**Try it**
From first line to last, retype the data exactly.

**Data for processing**
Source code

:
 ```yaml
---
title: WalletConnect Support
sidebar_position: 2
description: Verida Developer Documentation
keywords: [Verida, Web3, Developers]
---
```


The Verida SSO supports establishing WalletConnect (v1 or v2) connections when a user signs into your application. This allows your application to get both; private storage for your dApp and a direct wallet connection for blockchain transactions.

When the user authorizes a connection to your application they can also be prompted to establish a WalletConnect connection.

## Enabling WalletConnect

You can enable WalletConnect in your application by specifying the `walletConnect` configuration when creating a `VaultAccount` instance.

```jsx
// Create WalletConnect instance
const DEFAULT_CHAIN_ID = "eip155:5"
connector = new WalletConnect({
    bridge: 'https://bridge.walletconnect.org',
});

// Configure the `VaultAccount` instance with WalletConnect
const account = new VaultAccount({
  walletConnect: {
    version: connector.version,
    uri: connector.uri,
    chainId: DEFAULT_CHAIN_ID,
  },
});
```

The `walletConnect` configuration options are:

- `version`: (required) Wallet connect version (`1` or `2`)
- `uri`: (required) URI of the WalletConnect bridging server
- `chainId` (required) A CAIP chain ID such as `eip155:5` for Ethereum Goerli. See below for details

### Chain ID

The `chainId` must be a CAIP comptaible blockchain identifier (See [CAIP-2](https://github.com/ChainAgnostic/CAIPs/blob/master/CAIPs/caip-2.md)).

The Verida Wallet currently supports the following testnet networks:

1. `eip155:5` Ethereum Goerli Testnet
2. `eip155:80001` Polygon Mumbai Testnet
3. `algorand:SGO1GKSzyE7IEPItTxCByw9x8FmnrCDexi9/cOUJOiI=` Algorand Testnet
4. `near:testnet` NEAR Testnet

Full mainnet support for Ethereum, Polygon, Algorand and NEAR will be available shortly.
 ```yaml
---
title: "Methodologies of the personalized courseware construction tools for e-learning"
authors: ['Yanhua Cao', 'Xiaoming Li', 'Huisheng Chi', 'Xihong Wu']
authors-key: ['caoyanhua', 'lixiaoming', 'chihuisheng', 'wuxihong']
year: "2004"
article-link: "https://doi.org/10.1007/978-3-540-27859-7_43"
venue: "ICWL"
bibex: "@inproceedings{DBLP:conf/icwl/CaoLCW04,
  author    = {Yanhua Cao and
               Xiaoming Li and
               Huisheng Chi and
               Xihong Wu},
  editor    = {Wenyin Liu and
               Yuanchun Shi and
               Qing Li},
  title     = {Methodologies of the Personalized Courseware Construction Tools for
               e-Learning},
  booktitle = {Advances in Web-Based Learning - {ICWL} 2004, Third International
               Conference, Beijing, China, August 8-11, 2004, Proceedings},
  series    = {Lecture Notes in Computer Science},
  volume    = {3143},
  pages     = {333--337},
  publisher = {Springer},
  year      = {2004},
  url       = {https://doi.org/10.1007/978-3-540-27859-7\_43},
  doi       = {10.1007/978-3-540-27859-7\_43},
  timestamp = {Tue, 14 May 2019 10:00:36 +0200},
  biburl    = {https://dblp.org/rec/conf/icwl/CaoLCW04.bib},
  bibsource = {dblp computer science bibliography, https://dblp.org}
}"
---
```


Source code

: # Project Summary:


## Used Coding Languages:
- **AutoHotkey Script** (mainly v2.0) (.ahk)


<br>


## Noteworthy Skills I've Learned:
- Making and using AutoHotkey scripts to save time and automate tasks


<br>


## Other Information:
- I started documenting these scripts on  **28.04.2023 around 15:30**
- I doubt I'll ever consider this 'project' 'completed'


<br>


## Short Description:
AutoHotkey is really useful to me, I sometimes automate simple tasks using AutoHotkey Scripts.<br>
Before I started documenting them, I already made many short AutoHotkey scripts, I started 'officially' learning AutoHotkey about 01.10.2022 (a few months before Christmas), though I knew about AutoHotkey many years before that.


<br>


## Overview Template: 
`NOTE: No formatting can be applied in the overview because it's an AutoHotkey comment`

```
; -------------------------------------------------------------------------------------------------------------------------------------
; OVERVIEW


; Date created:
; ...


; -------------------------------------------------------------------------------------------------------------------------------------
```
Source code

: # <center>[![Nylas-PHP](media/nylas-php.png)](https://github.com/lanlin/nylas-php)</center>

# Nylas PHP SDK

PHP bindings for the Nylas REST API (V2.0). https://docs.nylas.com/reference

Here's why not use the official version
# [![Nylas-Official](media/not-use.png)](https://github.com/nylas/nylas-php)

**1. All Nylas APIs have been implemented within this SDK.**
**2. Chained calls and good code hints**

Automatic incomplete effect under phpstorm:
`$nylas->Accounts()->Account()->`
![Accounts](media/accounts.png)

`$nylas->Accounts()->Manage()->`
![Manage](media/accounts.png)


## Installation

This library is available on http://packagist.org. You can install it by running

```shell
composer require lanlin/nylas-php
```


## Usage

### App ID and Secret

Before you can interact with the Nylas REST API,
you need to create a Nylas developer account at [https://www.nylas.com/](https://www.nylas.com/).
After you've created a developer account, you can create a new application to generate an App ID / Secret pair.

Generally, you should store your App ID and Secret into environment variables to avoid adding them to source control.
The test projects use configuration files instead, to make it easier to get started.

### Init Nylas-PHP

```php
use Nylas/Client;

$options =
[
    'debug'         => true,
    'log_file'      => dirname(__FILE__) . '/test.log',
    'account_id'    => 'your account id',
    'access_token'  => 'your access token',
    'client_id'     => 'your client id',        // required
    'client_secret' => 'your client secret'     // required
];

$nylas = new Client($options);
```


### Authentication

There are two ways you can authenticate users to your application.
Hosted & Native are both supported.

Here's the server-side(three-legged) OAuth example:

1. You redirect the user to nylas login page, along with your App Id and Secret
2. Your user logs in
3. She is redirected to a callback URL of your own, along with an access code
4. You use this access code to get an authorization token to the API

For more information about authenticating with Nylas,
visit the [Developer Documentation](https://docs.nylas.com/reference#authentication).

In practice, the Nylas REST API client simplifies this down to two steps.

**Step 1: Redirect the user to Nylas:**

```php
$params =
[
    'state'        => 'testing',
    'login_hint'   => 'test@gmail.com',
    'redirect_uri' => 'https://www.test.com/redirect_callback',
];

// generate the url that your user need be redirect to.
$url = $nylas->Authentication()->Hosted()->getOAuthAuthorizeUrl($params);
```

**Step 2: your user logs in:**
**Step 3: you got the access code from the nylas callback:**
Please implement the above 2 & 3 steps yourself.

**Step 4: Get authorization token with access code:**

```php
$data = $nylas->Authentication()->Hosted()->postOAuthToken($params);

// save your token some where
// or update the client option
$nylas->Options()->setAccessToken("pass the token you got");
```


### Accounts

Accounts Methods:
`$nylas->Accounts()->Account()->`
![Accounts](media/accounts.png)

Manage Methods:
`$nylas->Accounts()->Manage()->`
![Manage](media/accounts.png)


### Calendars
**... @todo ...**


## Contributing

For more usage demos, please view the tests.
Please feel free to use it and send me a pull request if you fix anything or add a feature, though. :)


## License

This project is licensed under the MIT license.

**The completed task**
Source code

:
 ```yaml
---
title: WalletConnect Support
sidebar_position: 2
description: Verida Developer Documentation
keywords: [Verida, Web3, Developers]
---
```


The Verida SSO supports establishing WalletConnect (v1 or v2) connections when a user signs into your application. This allows your application to get both; private storage for your dApp and a direct wallet connection for blockchain transactions.

When the user authorizes a connection to your application they can also be prompted to establish a WalletConnect connection.

## Enabling WalletConnect

You can enable WalletConnect in your application by specifying the `walletConnect` configuration when creating a `VaultAccount` instance.

```jsx
// Create WalletConnect instance
const DEFAULT_CHAIN_ID = "eip155:5"
connector = new WalletConnect({
    bridge: 'https://bridge.walletconnect.org',
});

// Configure the `VaultAccount` instance with WalletConnect
const account = new VaultAccount({
  walletConnect: {
    version: connector.version,
    uri: connector.uri,
    chainId: DEFAULT_CHAIN_ID,
  },
});
```

The `walletConnect` configuration options are:

- `version`: (required) Wallet connect version (`1` or `2`)
- `uri`: (required) URI of the WalletConnect bridging server
- `chainId` (required) A CAIP chain ID such as `eip155:5` for Ethereum Goerli. See below for details

### Chain ID

The `chainId` must be a CAIP comptaible blockchain identifier (See [CAIP-2](https://github.com/ChainAgnostic/CAIPs/blob/master/CAIPs/caip-2.md)).

The Verida Wallet currently supports the following testnet networks:

1. `eip155:5` Ethereum Goerli Testnet
2. `eip155:80001` Polygon Mumbai Testnet
3. `algorand:SGO1GKSzyE7IEPItTxCByw9x8FmnrCDexi9/cOUJOiI=` Algorand Testnet
4. `near:testnet` NEAR Testnet

Full mainnet support for Ethereum, Polygon, Algorand and NEAR will be available shortly.
 ```yaml
---
title: "Methodologies of the personalized courseware construction tools for e-learning"
authors: ['Yanhua Cao', 'Xiaoming Li', 'Huisheng Chi', 'Xihong Wu']
authors-key: ['caoyanhua', 'lixiaoming', 'chihuisheng', 'wuxihong']
year: "2004"
article-link: "https://doi.org/10.1007/978-3-540-27859-7_43"
venue: "ICWL"
bibex: "@inproceedings{DBLP:conf/icwl/CaoLCW04,
  author    = {Yanhua Cao and
               Xiaoming Li and
               Huisheng Chi and
               Xihong Wu},
  editor    = {Wenyin Liu and
               Yuanchun Shi and
               Qing Li},
  title     = {Methodologies of the Personalized Courseware Construction Tools for
               e-Learning},
  booktitle = {Advances in Web-Based Learning - {ICWL} 2004, Third International
               Conference, Beijing, China, August 8-11, 2004, Proceedings},
  series    = {Lecture Notes in Computer Science},
  volume    = {3143},
  pages     = {333--337},
  publisher = {Springer},
  year      = {2004},
  url       = {https://doi.org/10.1007/978-3-540-27859-7\_43},
  doi       = {10.1007/978-3-540-27859-7\_43},
  timestamp = {Tue, 14 May 2019 10:00:36 +0200},
  biburl    = {https://dblp.org/rec/conf/icwl/CaoLCW04.bib},
  bibsource = {dblp computer science bibliography, https://dblp.org}
}"
---
```


Source code

: # Project Summary:


## Used Coding Languages:
- **AutoHotkey Script** (mainly v2.0) (.ahk)


<br>


## Noteworthy Skills I've Learned:
- Making and using AutoHotkey scripts to save time and automate tasks


<br>


## Other Information:
- I started documenting these scripts on  **28.04.2023 around 15:30**
- I doubt I'll ever consider this 'project' 'completed'


<br>


## Short Description:
AutoHotkey is really useful to me, I sometimes automate simple tasks using AutoHotkey Scripts.<br>
Before I started documenting them, I already made many short AutoHotkey scripts, I started 'officially' learning AutoHotkey about 01.10.2022 (a few months before Christmas), though I knew about AutoHotkey many years before that.


<br>


## Overview Template: 
`NOTE: No formatting can be applied in the overview because it's an AutoHotkey comment`

```
; -------------------------------------------------------------------------------------------------------------------------------------
; OVERVIEW


; Date created:
; ...


; -------------------------------------------------------------------------------------------------------------------------------------
```
Source code

: # <center>[![Nylas-PHP](media/nylas-php.png)](https://github.com/lanlin/nylas-php)</center>

# Nylas PHP SDK

PHP bindings for the Nylas REST API (V2.0). https://docs.nylas.com/reference

Here's why not use the official version
# [![Nylas-Official](media/not-use.png)](https://github.com/nylas/nylas-php)

**1. All Nylas APIs have been implemented within this SDK.**
**2. Chained calls and good code hints**

Automatic incomplete effect under phpstorm:
`$nylas->Accounts()->Account()->`
![Accounts](media/accounts.png)

`$nylas->Accounts()->Manage()->`
![Manage](media/accounts.png)


## Installation

This library is available on http://packagist.org. You can install it by running

```shell
composer require lanlin/nylas-php
```


## Usage

### App ID and Secret

Before you can interact with the Nylas REST API,
you need to create a Nylas developer account at [https://www.nylas.com/](https://www.nylas.com/).
After you've created a developer account, you can create a new application to generate an App ID / Secret pair.

Generally, you should store your App ID and Secret into environment variables to avoid adding them to source control.
The test projects use configuration files instead, to make it easier to get started.

### Init Nylas-PHP

```php
use Nylas/Client;

$options =
[
    'debug'         => true,
    'log_file'      => dirname(__FILE__) . '/test.log',
    'account_id'    => 'your account id',
    'access_token'  => 'your access token',
    'client_id'     => 'your client id',        // required
    'client_secret' => 'your client secret'     // required
];

$nylas = new Client($options);
```


### Authentication

There are two ways you can authenticate users to your application.
Hosted & Native are both supported.

Here's the server-side(three-legged) OAuth example:

1. You redirect the user to nylas login page, along with your App Id and Secret
2. Your user logs in
3. She is redirected to a callback URL of your own, along with an access code
4. You use this access code to get an authorization token to the API

For more information about authenticating with Nylas,
visit the [Developer Documentation](https://docs.nylas.com/reference#authentication).

In practice, the Nylas REST API client simplifies this down to two steps.

**Step 1: Redirect the user to Nylas:**

```php
$params =
[
    'state'        => 'testing',
    'login_hint'   => 'test@gmail.com',
    'redirect_uri' => 'https://www.test.com/redirect_callback',
];

// generate the url that your user need be redirect to.
$url = $nylas->Authentication()->Hosted()->getOAuthAuthorizeUrl($params);
```

**Step 2: your user logs in:**
**Step 3: you got the access code from the nylas callback:**
Please implement the above 2 & 3 steps yourself.

**Step 4: Get authorization token with access code:**

```php
$data = $nylas->Authentication()->Hosted()->postOAuthToken($params);

// save your token some where
// or update the client option
$nylas->Options()->setAccessToken("pass the token you got");
```


### Accounts

Accounts Methods:
`$nylas->Accounts()->Account()->`
![Accounts](media/accounts.png)

Manage Methods:
`$nylas->Accounts()->Manage()->`
![Manage](media/accounts.png)


### Calendars
**... @todo ...**


## Contributing

For more usage demos, please view the tests.
Please feel free to use it and send me a pull request if you fix anything or add a feature, though. :)


## License

This project is licensed under the MIT license.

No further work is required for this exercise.